Compounding the problem is the lengthy process required from the time a gap is determined and measured to the time the shim is finally manufactured and installed. Typically, two pieces are brought together as they would be during assembly. A mechanic would then take a series of measurements of the gap between the assembled parts, these measurements to be later used for the manufacture of a shim to fill the gap. Measurements could be taken, for example, using a handheld device with a capacitance gauge to detect the distance between the pieces to be assembled. An example of such a device is the GAPMAN device sold by Capacitec, Inc.
The mechanic would take a sufficient number of gap measurements, for example with the GAPMAN device, to create a grid of X-Y points with corresponding Z measurements (from the measuring device) corresponding to the shim thickness. A mechanic would typically record these XYZ measurements manually in either handwritten form or directly into a computer program, such as a Microsoft Excel spreadsheet. A single shim could require upwards of 200 hand-taken measurements. That number of measurements is multiplied by the total number of shims that are required, which as indicated above, is typically in the thousands.
At the conclusion of the process described above, there will be a significant amount of raw data in the form of XYZ measurements. However, this raw data by itself is not usable for ultimately creating the shim until it is converted into another format that could be understood by the shim manufacturing equipment. Therefore, a next step in the process is to take the gap measurement raw data and convert that data into a format compatible with a solid modeling program, such as Polyworks®.
A second technician in the process, skilled in the use of solid modeling software, would take the converted data and manipulate the resulting solid model as needed. For example, the conversion process from the raw data to the solid model data could result in the creation of outliers or anomalies or other problems in the data that are to be eliminated or otherwise resolved before a shim can be machined.
After the second technician has manipulated the solid model data to get it into shape for machining, a second data conversion is needed to generate the requisite data to manufacture the shim. For example, this third form of data could be in the form of machine code for a computer numerical control (CNC) machine. The CNC code is configured to instruct the machining of a workpiece in accordance with the geometry of the solid model data to finally manufacture the shim.

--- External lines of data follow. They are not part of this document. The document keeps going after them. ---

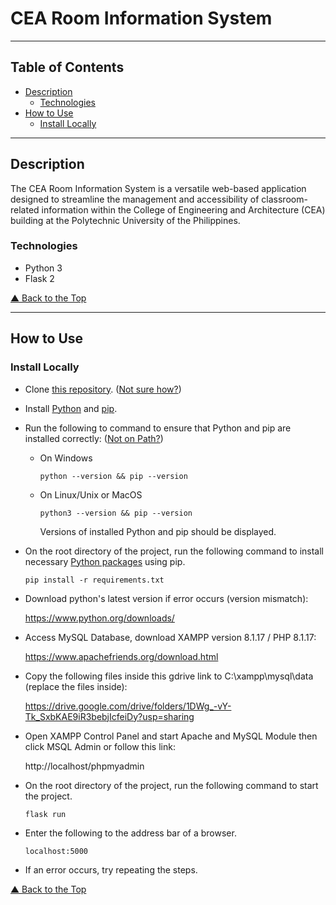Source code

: # CEA Room Information System

---

## Table of Contents

- [Description](#description)
  - [Technologies](#technologies)
- [How to Use](#how-to-use)
  - [Install Locally](#install-locally)

---

## Description

The CEA Room Information System is a versatile web-based application designed to streamline the management and accessibility of classroom-related information within the College of Engineering and Architecture (CEA) building at the Polytechnic University of the Philippines.

### Technologies

- Python 3
- Flask 2

[&#9650; Back to the Top](#cea-room-information-system)

---

## How to Use

### Install Locally

- Clone [this repository](https://github.com/Deep-Computer-Vision/image-data-asset-management-tool-deep-computer-vision-team). ([Not sure how?](https://docs.github.com/en/repositories/creating-and-managing-repositories/cloning-a-repository))

- Install [Python](https://www.python.org/downloads/) and [pip](https://pip.pypa.io/en/latest/installation/#installation).

- Run the following to command to ensure that Python and pip are installed correctly: ([Not on Path?](https://realpython.com/add-python-to-path/))

  - On Windows
    ```
    python --version && pip --version
    ```
  - On Linux/Unix or MacOS
    ```
    python3 --version && pip --version
    ```
    Versions of installed Python and pip should be displayed.

- On the root directory of the project, run the following command to install necessary [Python packages](https://github.com/CMPE-40062-Azure-Python/CEA-ROOM-INFORMATION-SYSTEM/blob/main/requirements.txt) using pip.

  ```
  pip install -r requirements.txt
  ```

- Download python's latest version if error occurs (version mismatch):

  https://www.python.org/downloads/

- Access MySQL Database, download XAMPP version 8.1.17 / PHP 8.1.17:

  https://www.apachefriends.org/download.html

- Copy the following files inside this gdrive link to C:\xampp\mysql\data (replace the files inside):

  https://drive.google.com/drive/folders/1DWg_-vY-Tk_SxbKAE9iR3bebjIcfeiDy?usp=sharing

- Open XAMPP Control Panel and start Apache and MySQL Module then click MSQL Admin or follow this link:

  http://localhost/phpmyadmin

- On the root directory of the project, run the following command to start the project.

  ```
  flask run
  ```

- Enter the following to the address bar of a browser.

  ```
  localhost:5000
  ```

- If an error occurs, try repeating the steps.

[&#9650; Back to the Top](#cea-room-information-system)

A third technician, skilled in the use of CNC machines (or other manufacturing methods), would be in charge of creating the machine code and in the setup of the manufacturing equipment and ultimate creation of the shim.
In the end, the above process—the taking of gap measurements, conversion into solid model data, manipulation of the solid model data, creation of machine code, and final manufacturing of the shim—could require more than 8 hours. Thus, the aircraft assembly process would be put on hold to accommodate the time required to create the needed shims, often requiring the assembly to be stopped until the following day.